Two lines in the data below mark the range: the one with "1) Follow the" and the one with "SPI service will". Return both, along with every line between them, exactly.

Saved data entries:
◇ ◇ ◇ ◇ ◇ ◇ ◇

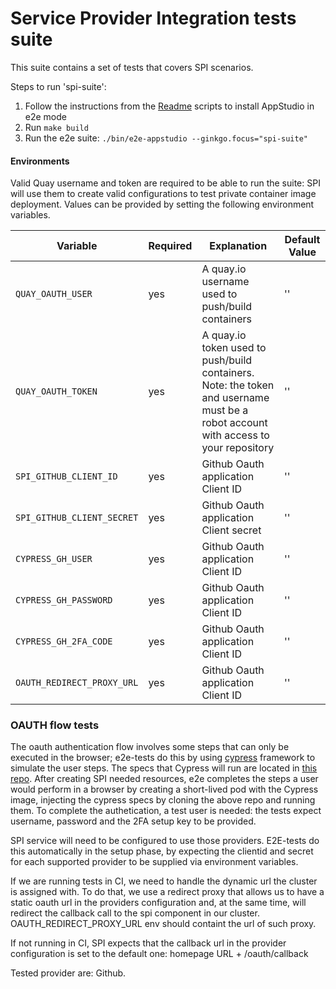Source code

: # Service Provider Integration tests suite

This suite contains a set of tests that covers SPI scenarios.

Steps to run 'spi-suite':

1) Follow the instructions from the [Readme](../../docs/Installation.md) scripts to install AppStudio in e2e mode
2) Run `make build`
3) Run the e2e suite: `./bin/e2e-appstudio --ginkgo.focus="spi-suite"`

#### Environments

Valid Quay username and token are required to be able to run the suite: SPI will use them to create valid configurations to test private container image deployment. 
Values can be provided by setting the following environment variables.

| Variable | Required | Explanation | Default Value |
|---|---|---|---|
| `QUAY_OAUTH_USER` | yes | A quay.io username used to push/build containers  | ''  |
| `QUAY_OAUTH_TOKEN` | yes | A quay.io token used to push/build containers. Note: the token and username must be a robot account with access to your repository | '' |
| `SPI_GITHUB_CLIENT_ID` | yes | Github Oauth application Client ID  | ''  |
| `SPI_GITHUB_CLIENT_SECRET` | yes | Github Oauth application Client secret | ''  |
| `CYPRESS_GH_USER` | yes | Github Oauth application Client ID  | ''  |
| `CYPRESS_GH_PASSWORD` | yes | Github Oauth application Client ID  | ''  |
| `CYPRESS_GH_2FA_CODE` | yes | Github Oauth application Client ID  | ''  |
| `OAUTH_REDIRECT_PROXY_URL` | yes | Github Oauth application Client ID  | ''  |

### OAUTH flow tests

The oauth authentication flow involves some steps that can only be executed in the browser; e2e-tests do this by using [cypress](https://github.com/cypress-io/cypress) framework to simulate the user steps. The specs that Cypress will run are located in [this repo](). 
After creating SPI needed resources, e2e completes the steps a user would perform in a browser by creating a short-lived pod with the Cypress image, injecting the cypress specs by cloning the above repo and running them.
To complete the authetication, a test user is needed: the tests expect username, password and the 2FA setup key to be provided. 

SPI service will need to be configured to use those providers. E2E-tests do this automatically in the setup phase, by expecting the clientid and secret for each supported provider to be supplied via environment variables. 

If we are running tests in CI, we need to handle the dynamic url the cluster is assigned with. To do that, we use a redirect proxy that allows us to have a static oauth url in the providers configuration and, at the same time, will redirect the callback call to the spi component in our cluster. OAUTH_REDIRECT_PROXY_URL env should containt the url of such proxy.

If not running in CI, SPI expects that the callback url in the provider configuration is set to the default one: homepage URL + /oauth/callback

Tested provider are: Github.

◇ ◇ ◇ ◇ ◇ ◇ ◇

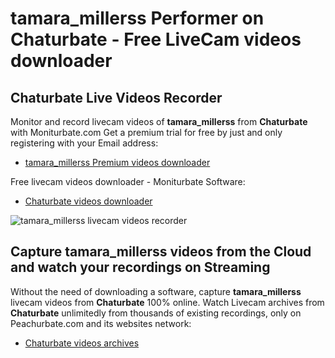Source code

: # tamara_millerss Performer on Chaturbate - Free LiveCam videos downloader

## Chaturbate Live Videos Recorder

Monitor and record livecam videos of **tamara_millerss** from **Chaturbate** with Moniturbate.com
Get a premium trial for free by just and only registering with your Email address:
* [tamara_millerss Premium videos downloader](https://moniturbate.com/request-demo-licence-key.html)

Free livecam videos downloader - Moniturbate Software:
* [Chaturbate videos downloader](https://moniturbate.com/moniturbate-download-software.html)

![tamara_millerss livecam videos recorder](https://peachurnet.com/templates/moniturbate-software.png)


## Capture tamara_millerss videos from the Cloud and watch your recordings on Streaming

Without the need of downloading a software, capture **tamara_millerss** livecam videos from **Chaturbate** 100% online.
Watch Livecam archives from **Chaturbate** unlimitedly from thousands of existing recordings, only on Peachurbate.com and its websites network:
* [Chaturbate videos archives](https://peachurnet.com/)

◇ ◇ ◇ ◇ ◇ ◇ ◇

__TASK ANSWER__:
1) Follow the instructions from the [Readme](../../docs/Installation.md) scripts to install AppStudio in e2e mode
2) Run `make build`
3) Run the e2e suite: `./bin/e2e-appstudio --ginkgo.focus="spi-suite"`

#### Environments

Valid Quay username and token are required to be able to run the suite: SPI will use them to create valid configurations to test private container image deployment. 
Values can be provided by setting the following environment variables.

| Variable | Required | Explanation | Default Value |
|---|---|---|---|
| `QUAY_OAUTH_USER` | yes | A quay.io username used to push/build containers  | ''  |
| `QUAY_OAUTH_TOKEN` | yes | A quay.io token used to push/build containers. Note: the token and username must be a robot account with access to your repository | '' |
| `SPI_GITHUB_CLIENT_ID` | yes | Github Oauth application Client ID  | ''  |
| `SPI_GITHUB_CLIENT_SECRET` | yes | Github Oauth application Client secret | ''  |
| `CYPRESS_GH_USER` | yes | Github Oauth application Client ID  | ''  |
| `CYPRESS_GH_PASSWORD` | yes | Github Oauth application Client ID  | ''  |
| `CYPRESS_GH_2FA_CODE` | yes | Github Oauth application Client ID  | ''  |
| `OAUTH_REDIRECT_PROXY_URL` | yes | Github Oauth application Client ID  | ''  |

### OAUTH flow tests

The oauth authentication flow involves some steps that can only be executed in the browser; e2e-tests do this by using [cypress](https://github.com/cypress-io/cypress) framework to simulate the user steps. The specs that Cypress will run are located in [this repo](). 
After creating SPI needed resources, e2e completes the steps a user would perform in a browser by creating a short-lived pod with the Cypress image, injecting the cypress specs by cloning the above repo and running them.
To complete the authetication, a test user is needed: the tests expect username, password and the 2FA setup key to be provided. 

SPI service will need to be configured to use those providers. E2E-tests do this automatically in the setup phase, by expecting the clientid and secret for each supported provider to be supplied via environment variables. 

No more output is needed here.